Owing to its vast extent, Pope Clement XI divided the old Vicariate Apostolic into two vicariates: the Vicariate Apostolic of Upper and Lower Saxony, embracing the portions of the old vicariate situated in the Palatinate and in Lower Saxon Electoral Hanover and the Duchy of Bremen (with the Westphalian Principality of Verden), as well as in Upper Saxon Anhalt (in its then four princely subdivisions), Electoral Brandenburg (comprising the March of Brandenburg and Farther Pomerania), Swedish Hither Pomerania, and Electoral Saxony (still without the 1635-acquired Bohemian fief of Upper and Lower Lusatia). This new Apostolic Vicariate was seated in Hanover city (and thus also called Apostolic Vicariate of Hanover). It was placed in charge of Agostino Steffani, Bishop of Spiga and minister of the Elector Palatine, as vicar Apostolic.

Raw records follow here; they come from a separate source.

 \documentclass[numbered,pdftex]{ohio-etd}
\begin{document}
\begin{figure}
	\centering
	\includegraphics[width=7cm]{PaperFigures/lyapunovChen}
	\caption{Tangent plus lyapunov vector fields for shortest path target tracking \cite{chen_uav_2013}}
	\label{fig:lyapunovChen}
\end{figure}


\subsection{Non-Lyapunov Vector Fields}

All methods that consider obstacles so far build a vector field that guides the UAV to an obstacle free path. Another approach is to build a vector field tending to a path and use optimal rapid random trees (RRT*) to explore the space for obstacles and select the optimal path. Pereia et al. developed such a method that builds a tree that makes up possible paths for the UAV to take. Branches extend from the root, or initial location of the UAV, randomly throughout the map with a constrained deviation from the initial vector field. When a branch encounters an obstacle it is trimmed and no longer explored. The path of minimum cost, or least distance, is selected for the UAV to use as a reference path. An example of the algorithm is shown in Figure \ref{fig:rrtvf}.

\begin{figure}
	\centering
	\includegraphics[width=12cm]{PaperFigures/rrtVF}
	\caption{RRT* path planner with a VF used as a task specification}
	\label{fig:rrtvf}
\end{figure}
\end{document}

So the rest of the original vicariate, comprising all of Northern Europe north of the Elbe, and Bremen, remained with the Nordic Missions, which retained the title of Vicariate of the North. It was placed under the Auxiliary Bishop of Osnabrück. Since 1743 the Roman Catholics in the Wettin-held imperial fief of Electorate of Saxony were subject to the Apostolic Vicariate of the Saxon Hereditary Lands, later also acceded by Reuss Elder Line, Reuss Younger Line, and Saxe-Altenburg. Saxon Hereditary Lands merged with the Apostolic Prefecture of Upper Lusatia (comprising the post-Napoleonic remainder of Wettin-held Upper Lusatia) into the new Diocese of Meissen on 24 June 1921.

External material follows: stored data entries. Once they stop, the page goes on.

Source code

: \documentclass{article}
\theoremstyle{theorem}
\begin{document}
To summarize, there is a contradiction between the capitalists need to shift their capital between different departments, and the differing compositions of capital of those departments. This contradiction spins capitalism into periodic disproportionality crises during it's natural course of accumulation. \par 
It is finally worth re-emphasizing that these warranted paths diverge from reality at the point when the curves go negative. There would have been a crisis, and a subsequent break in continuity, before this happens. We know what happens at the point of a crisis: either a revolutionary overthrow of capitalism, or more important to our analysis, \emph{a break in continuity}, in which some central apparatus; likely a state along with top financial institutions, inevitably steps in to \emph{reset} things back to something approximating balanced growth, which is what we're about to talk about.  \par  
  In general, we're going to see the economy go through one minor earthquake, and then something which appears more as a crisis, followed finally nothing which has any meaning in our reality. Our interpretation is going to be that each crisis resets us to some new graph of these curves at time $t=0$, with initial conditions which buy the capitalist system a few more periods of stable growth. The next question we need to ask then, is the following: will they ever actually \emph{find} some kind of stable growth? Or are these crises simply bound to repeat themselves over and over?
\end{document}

The division between the Nordic Missions and the Upper and Lower Saxon vicariate lasted until 1779/80, when Friedrich Wilhelm von Westphalen, Prince-Bishop of Hildesheim, reunited under his administration the vicariates. On 11 February 1780 the territorially lessened Vicariate of Upper and Lower Saxony remerged into the Nordic Missions. Three years later the Apostolic Vicariate of Sweden was established, then competent for Roman Catholics in the Swedish Empire with Finland and Sweden proper. The Swedish-held imperial fief in Hither Pomerania remained with the Nordic Missions, also after it became Prussian in 1815.

With Pomerania and the March of Brandenburg having ceased to be parts of the Holy Roman Empire in 1806, but become provinces of Prussia, the latter agreed with the Holy See to place the Prussian part of the Nordic Missions under the jurisdictions of neighbouring Prussian dioceses as of 16 August 1821. Thus the Prince-Bishop of Breslau took direct responsibility for the now Prussian-held part of Meissen's former diocesan areas in then Brandenburgian Lower Lusatia and then Silesian (eastern) Upper Lusatia. Breslau wielded its indirect jurisdiction in the remainder of Brandenburg (including Berlin) and most of Pomerania (except of Lauenburg and Bütow Land) by its new Prince-Episcopal Delegation for Brandenburg and Pomerania (staffed in 1824). The diocesan areas of the defunct bishoprics in Prussian Saxony came under the jurisdiction of the Diocese of Paderborn, as was the case with the diocesan area of defunct Minden in Prussian Westphalia.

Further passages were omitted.